What is required
Repeat, exactly and in full, the lines of the listing below, but without any pictures.

[Listed entries Boundary: Start]

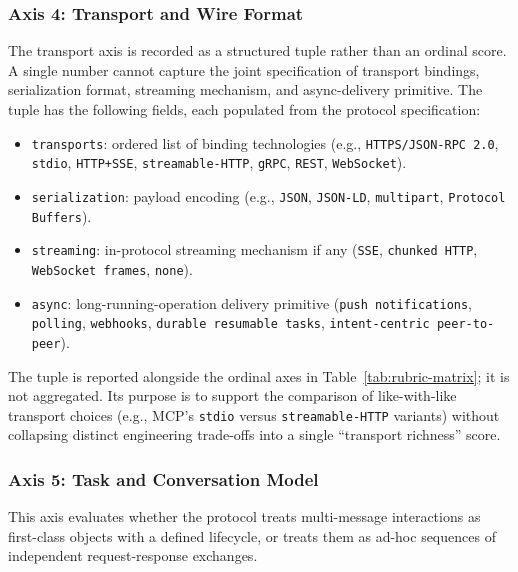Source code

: \subsubsection{Axis 4: Transport and Wire Format}
\label{sec:rubric:axis4}

The transport axis is recorded as a structured tuple rather
than an ordinal score. A single number cannot capture the
joint specification of transport bindings, serialization
format, streaming mechanism, and async-delivery primitive.
The tuple has the following fields, each populated from the
protocol specification:

\begin{itemize}
  \item \texttt{transports}: ordered list of binding
    technologies (e.g., \texttt{HTTPS/JSON-RPC 2.0},
    \texttt{stdio}, \texttt{HTTP+SSE}, \texttt{streamable-HTTP},
    \texttt{gRPC}, \texttt{REST}, \texttt{WebSocket}).
  \item \texttt{serialization}: payload encoding
    (e.g., \texttt{JSON}, \texttt{JSON-LD}, \texttt{multipart},
    \texttt{Protocol Buffers}).
  \item \texttt{streaming}: in-protocol streaming mechanism
    if any (\texttt{SSE}, \texttt{chunked HTTP},
    \texttt{WebSocket frames}, \texttt{none}).
  \item \texttt{async}: long-running-operation delivery
    primitive (\texttt{push notifications},
    \texttt{polling}, \texttt{webhooks},
    \texttt{durable resumable tasks}, \texttt{intent-centric
    peer-to-peer}).
\end{itemize}

The tuple is reported alongside the ordinal axes in
Table~\ref{tab:rubric-matrix}; it is not aggregated. Its
purpose is to support the comparison of like-with-like
transport choices (e.g., MCP's \texttt{stdio} versus
\texttt{streamable-HTTP} variants) without collapsing
distinct engineering trade-offs into a single
``transport richness'' score.

\subsubsection{Axis 5: Task and Conversation Model}
\label{sec:rubric:axis5}

This axis evaluates whether the protocol treats
multi-message interactions as first-class objects with a
defined lifecycle, or treats them as ad-hoc sequences of
independent request-response exchanges.

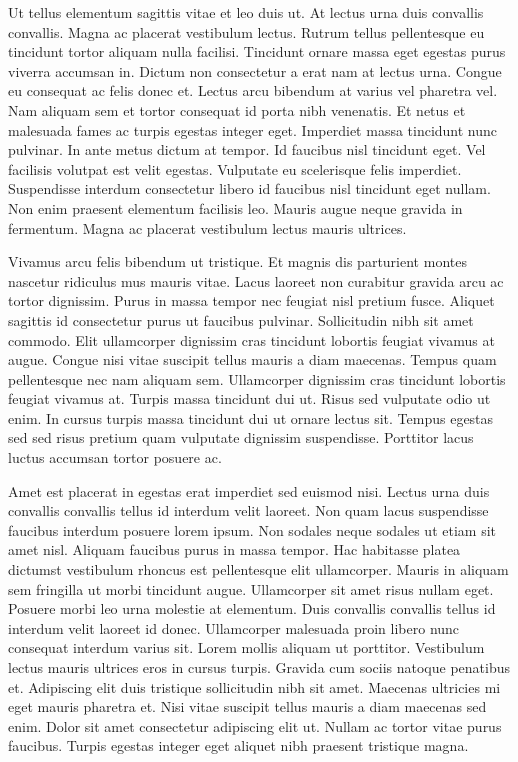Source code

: \documentclass[11pt,a4paper]{article}
\begin{document}
Ut tellus elementum sagittis vitae et leo duis ut. At lectus urna duis convallis convallis. Magna ac placerat vestibulum lectus. Rutrum tellus pellentesque eu tincidunt tortor aliquam nulla facilisi. Tincidunt ornare massa eget egestas purus viverra accumsan in. Dictum non consectetur a erat nam at lectus urna. Congue eu consequat ac felis donec et. Lectus arcu bibendum at varius vel pharetra vel. Nam aliquam sem et tortor consequat id porta nibh venenatis. Et netus et malesuada fames ac turpis egestas integer eget. Imperdiet massa tincidunt nunc pulvinar. In ante metus dictum at tempor. Id faucibus nisl tincidunt eget. Vel facilisis volutpat est velit egestas. Vulputate eu scelerisque felis imperdiet. Suspendisse interdum consectetur libero id faucibus nisl tincidunt eget nullam. Non enim praesent elementum facilisis leo. Mauris augue neque gravida in fermentum. Magna ac placerat vestibulum lectus mauris ultrices.

Vivamus arcu felis bibendum ut tristique. Et magnis dis parturient montes nascetur ridiculus mus mauris vitae. Lacus laoreet non curabitur gravida arcu ac tortor dignissim. Purus in massa tempor nec feugiat nisl pretium fusce. Aliquet sagittis id consectetur purus ut faucibus pulvinar. Sollicitudin nibh sit amet commodo. Elit ullamcorper dignissim cras tincidunt lobortis feugiat vivamus at augue. Congue nisi vitae suscipit tellus mauris a diam maecenas. Tempus quam pellentesque nec nam aliquam sem. Ullamcorper dignissim cras tincidunt lobortis feugiat vivamus at. Turpis massa tincidunt dui ut. Risus sed vulputate odio ut enim. In cursus turpis massa tincidunt dui ut ornare lectus sit. Tempus egestas sed sed risus pretium quam vulputate dignissim suspendisse. Porttitor lacus luctus accumsan tortor posuere ac.

Amet est placerat in egestas erat imperdiet sed euismod nisi. Lectus urna duis convallis convallis tellus id interdum velit laoreet. Non quam lacus suspendisse faucibus interdum posuere lorem ipsum. Non sodales neque sodales ut etiam sit amet nisl. Aliquam faucibus purus in massa tempor. Hac habitasse platea dictumst vestibulum rhoncus est pellentesque elit ullamcorper. Mauris in aliquam sem fringilla ut morbi tincidunt augue. Ullamcorper sit amet risus nullam eget. Posuere morbi leo urna molestie at elementum. Duis convallis convallis tellus id interdum velit laoreet id donec. Ullamcorper malesuada proin libero nunc consequat interdum varius sit. Lorem mollis aliquam ut porttitor. Vestibulum lectus mauris ultrices eros in cursus turpis. Gravida cum sociis natoque penatibus et. Adipiscing elit duis tristique sollicitudin nibh sit amet. Maecenas ultricies mi eget mauris pharetra et. Nisi vitae suscipit tellus mauris a diam maecenas sed enim. Dolor sit amet consectetur adipiscing elit ut. Nullam ac tortor vitae purus faucibus. Turpis egestas integer eget aliquet nibh praesent tristique magna.
\end{document}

[Listed entries Boundary: End]

Answer space
Source code

: \subsubsection{Axis 4: Transport and Wire Format}
\label{sec:rubric:axis4}

The transport axis is recorded as a structured tuple rather
than an ordinal score. A single number cannot capture the
joint specification of transport bindings, serialization
format, streaming mechanism, and async-delivery primitive.
The tuple has the following fields, each populated from the
protocol specification:

\begin{itemize}
  \item \texttt{transports}: ordered list of binding
    technologies (e.g., \texttt{HTTPS/JSON-RPC 2.0},
    \texttt{stdio}, \texttt{HTTP+SSE}, \texttt{streamable-HTTP},
    \texttt{gRPC}, \texttt{REST}, \texttt{WebSocket}).
  \item \texttt{serialization}: payload encoding
    (e.g., \texttt{JSON}, \texttt{JSON-LD}, \texttt{multipart},
    \texttt{Protocol Buffers}).
  \item \texttt{streaming}: in-protocol streaming mechanism
    if any (\texttt{SSE}, \texttt{chunked HTTP},
    \texttt{WebSocket frames}, \texttt{none}).
  \item \texttt{async}: long-running-operation delivery
    primitive (\texttt{push notifications},
    \texttt{polling}, \texttt{webhooks},
    \texttt{durable resumable tasks}, \texttt{intent-centric
    peer-to-peer}).
\end{itemize}

The tuple is reported alongside the ordinal axes in
Table~\ref{tab:rubric-matrix}; it is not aggregated. Its
purpose is to support the comparison of like-with-like
transport choices (e.g., MCP's \texttt{stdio} versus
\texttt{streamable-HTTP} variants) without collapsing
distinct engineering trade-offs into a single
``transport richness'' score.

\subsubsection{Axis 5: Task and Conversation Model}
\label{sec:rubric:axis5}

This axis evaluates whether the protocol treats
multi-message interactions as first-class objects with a
defined lifecycle, or treats them as ad-hoc sequences of
independent request-response exchanges.

Source code

: \documentclass[11pt,a4paper]{article}
\begin{document}
Ut tellus elementum sagittis vitae et leo duis ut. At lectus urna duis convallis convallis. Magna ac placerat vestibulum lectus. Rutrum tellus pellentesque eu tincidunt tortor aliquam nulla facilisi. Tincidunt ornare massa eget egestas purus viverra accumsan in. Dictum non consectetur a erat nam at lectus urna. Congue eu consequat ac felis donec et. Lectus arcu bibendum at varius vel pharetra vel. Nam aliquam sem et tortor consequat id porta nibh venenatis. Et netus et malesuada fames ac turpis egestas integer eget. Imperdiet massa tincidunt nunc pulvinar. In ante metus dictum at tempor. Id faucibus nisl tincidunt eget. Vel facilisis volutpat est velit egestas. Vulputate eu scelerisque felis imperdiet. Suspendisse interdum consectetur libero id faucibus nisl tincidunt eget nullam. Non enim praesent elementum facilisis leo. Mauris augue neque gravida in fermentum. Magna ac placerat vestibulum lectus mauris ultrices.

Vivamus arcu felis bibendum ut tristique. Et magnis dis parturient montes nascetur ridiculus mus mauris vitae. Lacus laoreet non curabitur gravida arcu ac tortor dignissim. Purus in massa tempor nec feugiat nisl pretium fusce. Aliquet sagittis id consectetur purus ut faucibus pulvinar. Sollicitudin nibh sit amet commodo. Elit ullamcorper dignissim cras tincidunt lobortis feugiat vivamus at augue. Congue nisi vitae suscipit tellus mauris a diam maecenas. Tempus quam pellentesque nec nam aliquam sem. Ullamcorper dignissim cras tincidunt lobortis feugiat vivamus at. Turpis massa tincidunt dui ut. Risus sed vulputate odio ut enim. In cursus turpis massa tincidunt dui ut ornare lectus sit. Tempus egestas sed sed risus pretium quam vulputate dignissim suspendisse. Porttitor lacus luctus accumsan tortor posuere ac.

Amet est placerat in egestas erat imperdiet sed euismod nisi. Lectus urna duis convallis convallis tellus id interdum velit laoreet. Non quam lacus suspendisse faucibus interdum posuere lorem ipsum. Non sodales neque sodales ut etiam sit amet nisl. Aliquam faucibus purus in massa tempor. Hac habitasse platea dictumst vestibulum rhoncus est pellentesque elit ullamcorper. Mauris in aliquam sem fringilla ut morbi tincidunt augue. Ullamcorper sit amet risus nullam eget. Posuere morbi leo urna molestie at elementum. Duis convallis convallis tellus id interdum velit laoreet id donec. Ullamcorper malesuada proin libero nunc consequat interdum varius sit. Lorem mollis aliquam ut porttitor. Vestibulum lectus mauris ultrices eros in cursus turpis. Gravida cum sociis natoque penatibus et. Adipiscing elit duis tristique sollicitudin nibh sit amet. Maecenas ultricies mi eget mauris pharetra et. Nisi vitae suscipit tellus mauris a diam maecenas sed enim. Dolor sit amet consectetur adipiscing elit ut. Nullam ac tortor vitae purus faucibus. Turpis egestas integer eget aliquet nibh praesent tristique magna.
\end{document}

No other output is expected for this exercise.